Operações ferroviárias em maquetes

Por: Ferreoclube   Dia: 1 de outubro de 2015
As ferrovias reais têm, basicamente, por finalidade, transportar mercadorias e pessoas de um lugar para outro.

 

Para que o Ferreomodelismo se torne completo, é necessário dar também, às mini-ferrovias, um propósito. Já que o objetivo das ferrovias reais é transportar mercadorias e pessoas de um lugar para outro, e como não pode-se carregar e descarregar vagões e carros HO(ou de qualquer outra escala de modelismo) com cargas e passageiros ‘’de verdade’’, precisa-se criar a ‘’ilusão” de o estar fazendo.

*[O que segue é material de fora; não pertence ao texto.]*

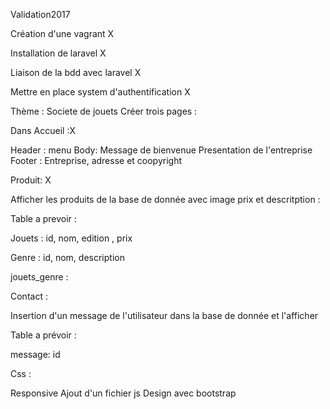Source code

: Validation2017

Création d'une vagrant X

Installation de laravel X

Liaison de la bdd avec laravel X

Mettre en place system d'authentification X

Thème : Societe de jouets Créer trois pages :

Dans Accueil :X

Header : menu Body: Message de bienvenue Presentation de l'entreprise Footer : Entreprise, adresse et coopyright

Produit: X

Afficher les produits de la base de donnée avec image prix et descritption :

Table a prevoir :

Jouets : id, nom, edition , prix

Genre : id, nom, description

jouets_genre :

Contact :

Insertion d'un message de l'utilisateur dans la base de donnée et l'afficher

Table a prévoir :

message: id

Css :

Responsive
Ajout d'un fichier js
Design avec bootstrap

Certos elementos da maquete, como os trilhos, os cenários, as casinhas e estações já contribuem para esse conceito. Muito mais que isso, é necessário mais um conceito que ‘’harmonize” esses elementos.

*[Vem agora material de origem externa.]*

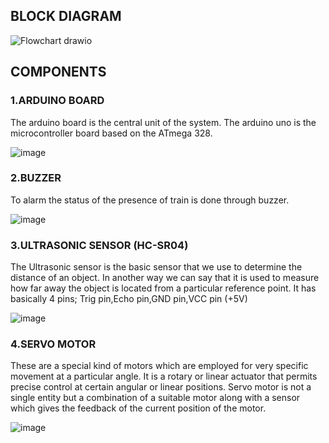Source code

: ## BLOCK DIAGRAM

![Flowchart drawio](https://user-images.githubusercontent.com/98879965/157083705-5a92d273-355f-4f54-81c2-a2ae30549184.png)
   
   
## COMPONENTS
### 1.ARDUINO BOARD
The arduino board is the central unit of the system. The arduino uno is the microcontroller board based on the ATmega 328.
    
![image](https://user-images.githubusercontent.com/98879965/157083895-f5a47ba5-6a4e-4e93-a3b2-b32ef5c5d2d7.png)

    
### 2.BUZZER
To alarm the status of the presence of train is done through buzzer. 
    
![image](https://user-images.githubusercontent.com/98879965/155784626-a9957d94-b17a-4baa-83c4-943f9f6fd95f.png)

### 3.ULTRASONIC SENSOR (HC-SR04)
The Ultrasonic sensor is the basic sensor that we use to determine the distance of an object. In another way we can say that it is used to measure how far away the object is located from a particular reference point. It has basically 4 pins;
Trig pin,Echo pin,GND pin,VCC pin (+5V)

![image](https://user-images.githubusercontent.com/98879965/157084969-4bc05b96-ac3f-4be8-8392-6dec76931333.png)


### 4.SERVO MOTOR
These are a special kind of motors which are employed for very specific movement at a particular angle. It is a rotary or linear actuator that permits precise control at certain angular or linear positions. Servo motor is not a single entity but a combination of a suitable motor along with a sensor which gives the feedback of the current position of the motor.

![image](https://user-images.githubusercontent.com/98879965/157086122-9114cf30-6960-432a-93f4-a1702754f831.png)



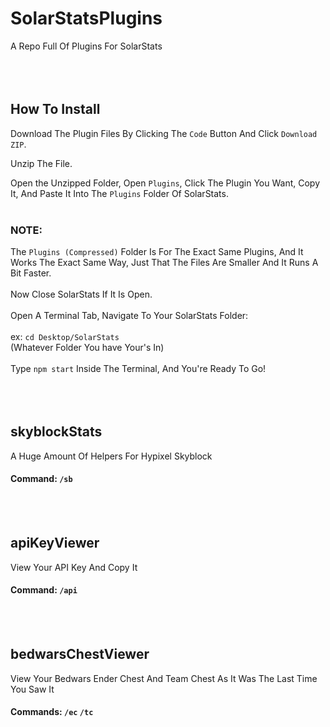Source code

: # SolarStatsPlugins
A Repo Full Of Plugins For SolarStats
<br /><br /><br /><br />
## How To Install
Download The Plugin Files By Clicking The `Code` Button And Click `Download ZIP`.

Unzip The File.

Open the Unzipped Folder, Open `Plugins`, Click The Plugin You Want, Copy It, And Paste It Into The `Plugins` Folder Of SolarStats.
<br /><br />
### NOTE:
The `Plugins (Compressed)` Folder Is For The Exact Same Plugins, And It Works The Exact Same Way, Just That The Files Are Smaller And It Runs A Bit Faster.
<br /><br />
Now Close SolarStats If It Is Open.
<br /><br />
Open A Terminal Tab, Navigate To Your SolarStats Folder:
<br /><br />
ex: `cd Desktop/SolarStats`<br />
(Whatever Folder You have Your's In)
<br /><br />
Type `npm start` Inside The Terminal, And You're Ready To Go!
<br /><br /><br /><br />
## skyblockStats
A Huge Amount Of Helpers For Hypixel Skyblock
#### Command: `/sb`
<br /><br />
## apiKeyViewer
View Your API Key And Copy It
#### Command: `/api`
<br /><br />
## bedwarsChestViewer
View Your Bedwars Ender Chest And Team Chest As It Was The Last Time You Saw It
#### Commands: `/ec` `/tc`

Quando deixamos de rodar nossos trens em círculos, e desengatamos um vagão para servir a uma indústria, mesmo que esta só exista em nossa imaginação, estamos deixando de ser meros ‘’rodadores de trens’’ e nos tornando Ferreomodelistas. E quando estabelecemos que aquela indústria é um fato físico, ainda que em miniatura, estamos dando à mini-ferrovia um propósito.
Mais ainda, pode-se mesclar operações ferroviárias imaginárias com as reais. 

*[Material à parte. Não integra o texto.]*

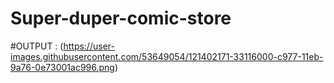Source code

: # Super-duper-comic-store

#OUTPUT : 
(https://user-images.githubusercontent.com/53649054/121402171-33116000-c977-11eb-9a76-0e73001ac996.png)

Os modelistas que possuem problemas de espaço enquanto aguardam a oportunidade de construir aquele tão sonhado complexo ferroviário com grandes pátios, túneis e viadutos devem ter os pés no chão e optar por maquetes simples, como os projetos Júnior da Frateschi, viáveis através do sistema Hobby Trilho, ou utilizar escalas menores que a HO(que é a mais utilizada no Brasil).
É possível obter operações realistas em qualquer maquete, mesmo em uma oval com alguns desvios e ramais, montada sobre um pequeno tablado. É preciso, no entanto, resistir à tentação de colocar excesso de trilhos em pouco espaço, mantendo um equilíbrio entre estes, as estruturas e os cenários, criando uma ferrovia que possua um propósito, em vez de ser apenas um brinquedo.
Na maquete apresentada nesse artigo, a estação serve inicialmente como ponto de partida dos trens. Nela, há três plataformas para trens de passageiros e um ramal livre de serviço. As duplicações nas vias na estação servem para que a presença de um trem, seja de carga ou passageiros parado ali não impeça completamente as manobras e circulação de outro na mesma linha. Nas duas linhas que circundam a Maquete da Garagem, há um acesso ao pátio de manobras na Linha 1-Interna. O pátio conta com seis ramais para guardar vagões, carros e um virador para a inversão de locomotivas. Em ambas as linhas, há uma disposição de ramais para parar e manobrar vagões e guardar algumas composições, a maioria servida de indústrias, as quais podem ser atendidas pela ferrovia. Uma maquete desse porte comporta entre vinte e trinta vagões, quatro a sete locomotivas, cerca de quatro carros ou um TUE para o transporte de passageiros.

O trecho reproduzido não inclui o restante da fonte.